Humboldt State is not known for bringing in graduation speakers, as least of general note. But considering the future these graduates face, I thought today of one they could have easily had, who might have given them some genuinely encouraging words about that future.
Author Kim Stanley Robinson, who lives down the coast at Davis, was actually here just last week. He spoke before a fairly small crowd on campus and then read at Northtown Books. He was invited, not by any university group or entity, but by an outside environmental organization. His talk on the economics of the near future was a variation on one that he gave to a different sort of audience in 2011, which is available for viewing on YouTube.
This 2011 talk was framed as a thought experiment about an optimal future 200 years from now. He spoke of the economics of getting there, though he said that the exact economic system--which would have to be post-capitalist--is unclear: he called it X. But notably his vision of that future was less about a system and more about how life would be in a post-consumerist future, where pleasure would be derived from friends, family and community, sports and other activities, rather than buying things. His novel Pacific Edge fills in a future like this.
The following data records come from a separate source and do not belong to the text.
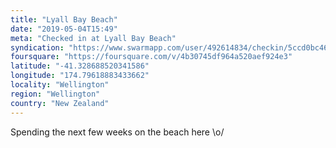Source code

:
 ```yaml
---
title: "Lyall Bay Beach"
date: "2019-05-04T15:49"
meta: "Checked in at Lyall Bay Beach"
syndication: "https://www.swarmapp.com/user/492614834/checkin/5ccd0bc460255e002cde4db8"
foursquare: "https://foursquare.com/v/4b30745df964a520aef924e3"
latitude: "-41.328688520341586"
longitude: "174.79618883433662"
locality: "Wellington"
region: "Wellington"
country: "New Zealand"
---
```

Spending the next few weeks on the beach here \o/
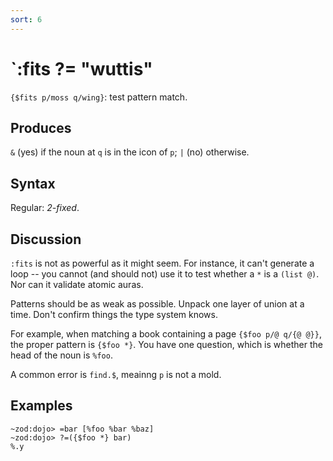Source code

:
 ```yaml
---
sort: 6
---
```


# `:fits  ?=  "wuttis" 

`{$fits p/moss q/wing}`: test pattern match.

## Produces

`&` (yes) if the noun at `q` is in the icon of `p`;
`|` (no) otherwise.

## Syntax

Regular: *2-fixed*.

## Discussion

`:fits` is not as powerful as it might seem.  For instance, it
can't generate a loop -- you cannot (and should not) use it to 
test whether a `*` is a `(list @)`.  Nor can it validate atomic 
auras.

Patterns should be as weak as possible.  Unpack one layer of
union at a time.  Don't confirm things the type system knows.

For example, when matching a book containing a page `{$foo p/@
q/{@ @}}`, the proper pattern is `{$foo *}`.  You have one
question, which is whether the head of the noun is `%foo`.

A common error is `find.$`, meainng `p` is not a mold.

## Examples

```
~zod:dojo> =bar [%foo %bar %baz]
~zod:dojo> ?=({$foo *} bar)
%.y
```
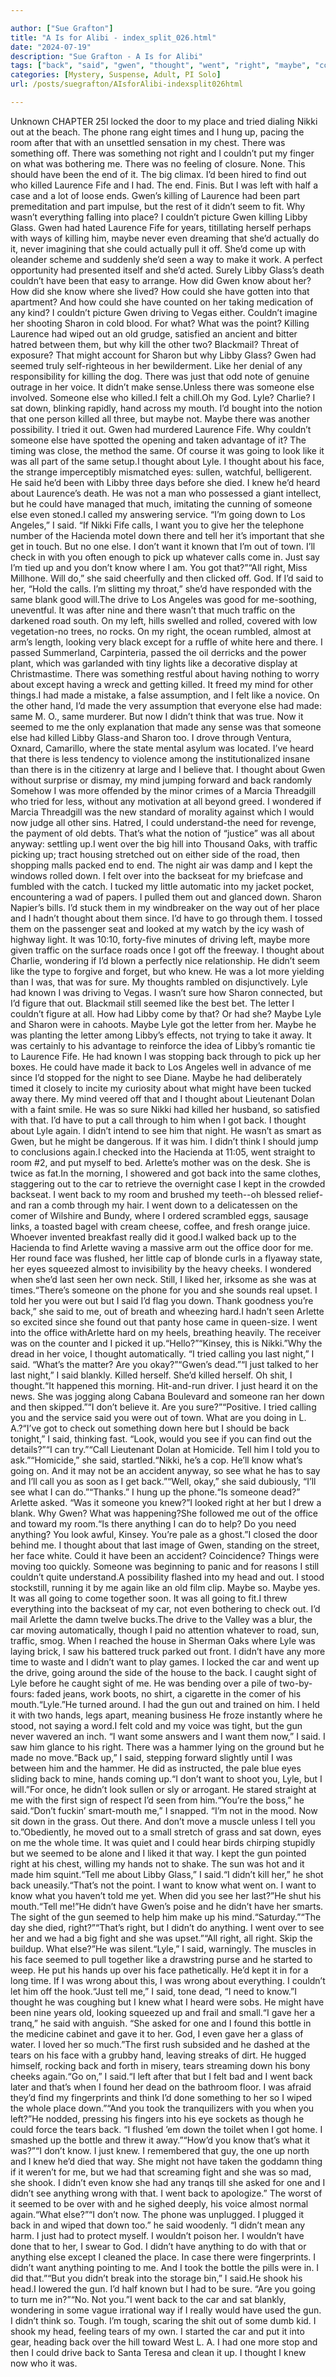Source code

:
 ```yaml
---

author: ["Sue Grafton"]
title: "A Is for Alibi - index_split_026.html"
date: "2024-07-19"
description: "Sue Grafton - A Is for Alibi"
tags: ["back", "said", "gwen", "thought", "went", "right", "maybe", "could", "someone", "else", "lyle", "libby", "know", "want", "like", "see", "killed", "laurence", "seemed", "hand", "going", "knew", "got", "made", "anything"]
categories: [Mystery, Suspense, Adult, PI Solo]
url: /posts/suegrafton/AIsforAlibi-indexsplit026html

---
```



Unknown
CHAPTER 25I locked the door to my place and tried dialing Nikki out at the beach. The phone rang eight times and I hung up, pacing the room after that with an unsettled sensation in my chest. There was something off. There was something not right and I couldn’t put my finger on what was bothering me. There was no feeling of closure. None. This should have been the end of it. The big climax. I’d been hired to find out who killed Laurence Fife and I had. The end. Finis. But I was left with half a case and a lot of loose ends. Gwen’s killing of Laurence had been part premeditation and part impulse, but the rest of it didn’t seem to fit. Why wasn’t everything falling into place? I couldn’t picture Gwen killing Libby Glass. Gwen had hated Laurence Fife for years, titillating herself perhaps with ways of killing him, maybe never even dreaming that she’d actually do it, never imagining that she could actually pull it off. She’d come up with oleander scheme and suddenly she’d seen a way to make it work. A perfect opportunity had presented itself and she’d acted. Surely Libby Glass’s death couldn’t have been that easy to arrange. How did Gwen know about her? How did she know where she lived? How could she have gotten into that apartment? And how could she have counted on her taking medication of any kind? I couldn’t picture Gwen driving to Vegas either. Couldn’t imagine her shooting Sharon in cold blood. For what? What was the point? Killing Laurence had wiped out an old grudge, satisfied an ancient and bitter hatred between them, but why kill the other two? Blackmail? Threat of exposure? That might account for Sharon but why Libby Glass? Gwen had seemed truly self-righteous in her bewilderment. Like her denial of any responsibility for killing the dog. There was just that odd note of genuine outrage in her voice. It didn’t make sense.Unless there was someone else involved. Someone else who killed.I felt a chill.Oh my God. Lyle? Charlie? I sat down, blinking rapidly, hand across my mouth. I’d bought into the notion that one person killed all three, but maybe not. Maybe there was another possibility. I tried it out. Gwen had murdered Laurence Fife. Why couldn’t someone else have spotted the opening and taken advantage of it? The timing was close, the method the same. Of course it was going to look like it was all part of the same setup.I thought about Lyle. I thought about his face, the strange imperceptibly mismatched eyes: sullen, watchful, belligerent. He said he’d been with Libby three days before she died. I knew he’d heard about Laurence’s death. He was not a man who possessed a giant intellect, but he could have managed that much, imitating the cunning of someone else even stoned.I called my answering service. “I’m going down to Los Angeles,” I said. “If Nikki Fife calls, I want you to give her the telephone number of the Hacienda motel down there and tell her it’s important that she get in touch. But no one else. I don’t want it known that I’m out of town. I’ll check in with you often enough to pick up whatever calls come in. Just say I’m tied up and you don’t know where I am. You got that?”“All right, Miss Millhone. Will do,” she said cheerfully and then clicked off. God. If I’d said to her, “Hold the calls. I’m slitting my throat,” she’d have responded with the same blank good will.The drive to Los Angeles was good for me-soothing, uneventful. It was after nine and there wasn’t that much traffic on the darkened road south. On my left, hills swelled and rolled, covered with low vegetation-no trees, no rocks. On my right, the ocean rumbled, almost at arm’s length, looking very black except for a ruffle of white here and there. I passed Summerland, Carpinteria, passed the oil derricks and the power plant, which was garlanded with tiny lights like a decorative display at Christmastime. There was something restful about having nothing to worry about except having a wreck and getting killed. It freed my mind for other things.I had made a mistake, a false assumption, and I felt like a novice. On the other hand, I’d made the very assumption that everyone else had made: same M. O., same murderer. But now I didn’t think that was true. Now it seemed to me the only explanation that made any sense was that someone else had killed Libby Glass-and Sharon too. I drove through Ventura, Oxnard, Camarillo, where the state mental asylum was located. I’ve heard that there is less tendency to violence among the institutionalized insane than there is in the citizenry at large and I believe that. I thought about Gwen without surprise or dismay, my mind jumping forward and back randomly Somehow I was more offended by the minor crimes of a Marcia Threadgill who tried for less, without any motivation at all beyond greed. I wondered if Marcia Threadgill was the new standard of morality against which I would now judge all other sins. Hatred, I could understand-the need for revenge, the payment of old debts. That’s what the notion of “justice” was all about anyway: settling up.I went over the big hill into Thousand Oaks, with traffic picking up; tract housing stretched out on either side of the road, then shopping malls packed end to end. The night air was damp and I kept the windows rolled down. I felt over into the backseat for my briefcase and fumbled with the catch. I tucked my little automatic into my jacket pocket, encountering a wad of papers. I pulled them out and glanced down. Sharon Napier’s bills. I’d stuck them in my windbreaker on the way out of her place and I hadn’t thought about them since. I’d have to go through them. I tossed them on the passenger seat and looked at my watch by the icy wash of highway light. It was 10:10, forty-five minutes of driving left, maybe more given traffic on the surface roads once I got off the freeway. I thought about Charlie, wondering if I’d blown a perfectly nice relationship. He didn’t seem like the type to forgive and forget, but who knew. He was a lot more yielding than I was, that was for sure. My thoughts rambled on disjunctively. Lyle had known I was driving to Vegas. I wasn’t sure how Sharon connected, but I’d figure that out. Blackmail still seemed like the best bet. The letter I couldn’t figure at all. How had Libby come by that? Or had she? Maybe Lyle and Sharon were in cahoots. Maybe Lyle got the letter from her. Maybe he was planting the letter among Libby’s effects, not trying to take it away. It was certainly to his advantage to reinforce the idea of Libby’s romantic tie to Laurence Fife. He had known I was stopping back through to pick up her boxes. He could have made it back to Los Angeles well in advance of me since I’d stopped for the night to see Diane. Maybe he had deliberately timed it closely to incite my curiosity about what might have been tucked away there. My mind veered off that and I thought about Lieutenant Dolan with a faint smile. He was so sure Nikki had killed her husband, so satisfied with that. I’d have to put a call through to him when I got back. I thought about Lyle again. I didn’t intend to see him that night. He wasn’t as smart as Gwen, but he might be dangerous. If it was him. I didn’t think I should jump to conclusions again.I checked into the Hacienda at 11:05, went straight to room #2, and put myself to bed. Arlette’s mother was on the desk. She is twice as fat.In the morning, I showered and got back into the same clothes, staggering out to the car to retrieve the overnight case I kept in the crowded backseat. I went back to my room and brushed my teeth--oh blessed relief-and ran a comb through my hair. I went down to a delicatessen on the comer of Wilshire and Bundy, where I ordered scrambled eggs, sausage links, a toasted bagel with cream cheese, coffee, and fresh orange juice. Whoever invented breakfast really did it good.I walked back up to the Hacienda to find Arlette waving a massive arm out the office door for me. Her round face was flushed, her little cap of blonde curls in a flyaway state, her eyes squeezed almost to invisibility by the heavy cheeks. I wondered when she’d last seen her own neck. Still, I liked her, irksome as she was at times.“There’s someone on the phone for you and she sounds real upset. I told her you were out but I said I’d flag you down. Thank goodness you’re back,” she said to me, out of breath and wheezing hard.I hadn’t seen Arlette so excited since she found out that panty hose came in queen-size. I went into the office withArlette hard on my heels, breathing heavily. The receiver was on the counter and I picked it up.“Hello?”“Kinsey, this is Nikki.”Why the dread in her voice, I thought automatically. “I tried calling you last night,” I said. “What’s the matter? Are you okay?”“Gwen’s dead.”“I just talked to her last night,” I said blankly. Killed herself. She’d killed herself. Oh shit, I thought.“It happened this morning. Hit-and-run driver. I just heard it on the news. She was jogging along Cabana Boulevard and someone ran her down and then skipped.”“I don’t believe it. Are you sure?”“Positive. I tried calling you and the service said you were out of town. What are you doing in L. A.?“I’ve got to check out something down here but I should be back tonight,” I said, thinking fast. “Look, would you see if you can find out the details?”“I can try.”“Call Lieutenant Dolan at Homicide. Tell him I told you to ask.”“Homicide,” she said, startled.“Nikki, he’s a cop. He’ll know what’s going on. And it may not be an accident anyway, so see what he has to say and I’ll call you as soon as I get back.”“Well, okay,” she said dubiously, “I’ll see what I can do.”“Thanks.” I hung up the phone.“Is someone dead?” Arlette asked. “Was it someone you knew?”I looked right at her but I drew a blank. Why Gwen? What was happening?She followed me out of the office and toward my room.“Is there anything I can do to help? Do you need anything? You look awful, Kinsey. You’re pale as a ghost.”I closed the door behind me. I thought about that last image of Gwen, standing on the street, her face white. Could it have been an accident? Coincidence? Things were moving too quickly. Someone was beginning to panic and for reasons I still couldn’t quite understand.A possibility flashed into my head and out. I stood stockstill, running it by me again like an old film clip. Maybe so. Maybe yes. It was all going to come together soon. It was all going to fit.I threw everything into the backseat of my car, not even bothering to check out. I’d mail Arlette the damn twelve bucks.The drive to the Valley was a blur, the car moving automatically, though I paid no attention whatever to road, sun, traffic, smog. When I reached the house in Sherman Oaks where Lyle was laying brick, I saw his battered truck parked out front. I didn’t have any more time to waste and I didn’t want to play games. I locked the car and went up the drive, going around the side of the house to the back. I caught sight of Lyle before he caught sight of me. He was bending over a pile of two-by-fours: faded jeans, work boots, no shirt, a cigarette in the comer of his mouth.“Lyle.”He turned around. I had the gun out and trained on him. I held it with two hands, legs apart, meaning business He froze instantly where he stood, not saying a word.I felt cold and my voice was tight, but the gun never wavered an inch. “I want some answers and I want them now,” I said. I saw him glance to his right. There was a hammer lying on the ground but he made no move.“Back up,” I said, stepping forward slightly until I was between him and the hammer. He did as instructed, the pale blue eyes sliding back to mine, hands coming up.“I don’t want to shoot you, Lyle, but I will.”For once, he didn’t look sullen or sly or arrogant. He stared straight at me with the first sign of respect I’d seen from him.“You’re the boss,” he said.“Don’t fuckin’ smart-mouth me,” I snapped. “I’m not in the mood. Now sit down in the grass. Out there. And don’t move a muscle unless I tell you to.”Obediently, he moved out to a small stretch of grass and sat down, eyes on me the whole time. It was quiet and I could hear birds chirping stupidly but we seemed to be alone and I liked it that way. I kept the gun pointed right at his chest, willing my hands not to shake. The sun was hot and it made him squint.“Tell me about Libby Glass,” I said.“I didn’t kill her,” he shot back uneasily.“That’s not the point. I want to know what went on. I want to know what you haven’t told me yet. When did you see her last?”He shut his mouth.“Tell me!”He didn’t have Gwen’s poise and he didn’t have her smarts. The sight of the gun seemed to help him make up his mind.“Saturday.”“The day she died, right?”“That’s right, but I didn’t do anything. I went over to see her and we had a big fight and she was upset.”“All right, all right. Skip the buildup. What else?”He was silent.“Lyle,” I said, warningly. The muscles in his face seemed to pull together like a drawstring purse and he started to weep. He put his hands up over his face pathetically. He’d kept it in for a long time. If I was wrong about this, I was wrong about everything. I couldn’t let him off the hook.“Just tell me,” I said, tone dead, “I need to know.”I thought he was coughing but I knew what I heard were sobs. He might have been nine years old, looking squeezed up and frail and small.“I gave her a tranq,” he said with anguish. “She asked for one and I found this bottle in the medicine cabinet and gave it to her. God, I even gave her a glass of water. I loved her so much.”The first rush subsided and he dashed at the tears on his face with a grubby hand, leaving streaks of dirt. He hugged himself, rocking back and forth in misery, tears streaming down his bony cheeks again.“Go on,” I said.“I left after that but I felt bad and I went back later and that’s when I found her dead on the bathroom floor. I was afraid they’d find my fingerprints and think I’d done something to her so I wiped the whole place down.”“And you took the tranquilizers with you when you left?”He nodded, pressing his fingers into his eye sockets as though he could force the tears back. “I flushed ’em down the toilet when I got home. I smashed up the bottle and threw it away.”“How’d you know that’s what it was?”“I don’t know. I just knew. I remembered that guy, the one up north and I knew he’d died that way. She might not have taken the goddamn thing if it weren’t for me, but we had that screaming fight and she was so mad, she shook. I didn’t even know she had any tranqs till she asked for one and I didn’t see anything wrong with that. I went back to apologize.” The worst of it seemed to be over with and he sighed deeply, his voice almost normal again.“What else?”“I don’t now. The phone was unplugged. I plugged it back in and wiped that down too.” he said woodenly. “I didn’t mean any harm. I just had to protect myself. I wouldn’t poison her. I wouldn’t have done that to her, I swear to God. I didn’t have anything to do with that or anything else except I cleaned the place. In case there were fingerprints. I didn’t want anything pointing to me. And I took the bottle the pills were in. I did that.”“But you didn’t break into the storage bin,” I said.He shook his head.I lowered the gun. I’d half known but I had to be sure. “Are you going to turn me in?”“No. Not you.”I went back to the car and sat blankly, wondering in some vague irrational way if I really would have used the gun. I didn’t think so. Tough. I’m tough, scaring the shit out of some dumb kid. I shook my head, feeling tears of my own. I started the car and put it into gear, heading back over the hill toward West L. A. I had one more stop and then I could drive back to Santa Teresa and clean it up. I thought I knew now who it was.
He ended this 2011 talk this way (more or less, this is my transcription) by addressing the students in the audience, in an authentic message that today's graduates should hear : "The idea that the 1950s were the height of human culture and that we accidentally torched the world and now all you kids have to live like saints and have a lower standard of living than what we had back in those days--it's all wrong in three or four different ways that I hope my talk has elucidated. Once you've got enough, once you've got the technology growing, once you're engaged in the process of making a sustainable civilization on this planet, you've got more than enough, you've got it better than it was back in the Cold War."
"It's more clever, it's more sophisticated, it's cleaner, it's more stylish--you have all the happiness without so much of the stupid ambition and the waste of your life doing stuff that you don't really want to do, in getting and spending and staying in a money economy that doesn't mean anything to you--we want meaning in our lives. And making a sustainable civilization, which is now an emergency task, is all the meaning we need.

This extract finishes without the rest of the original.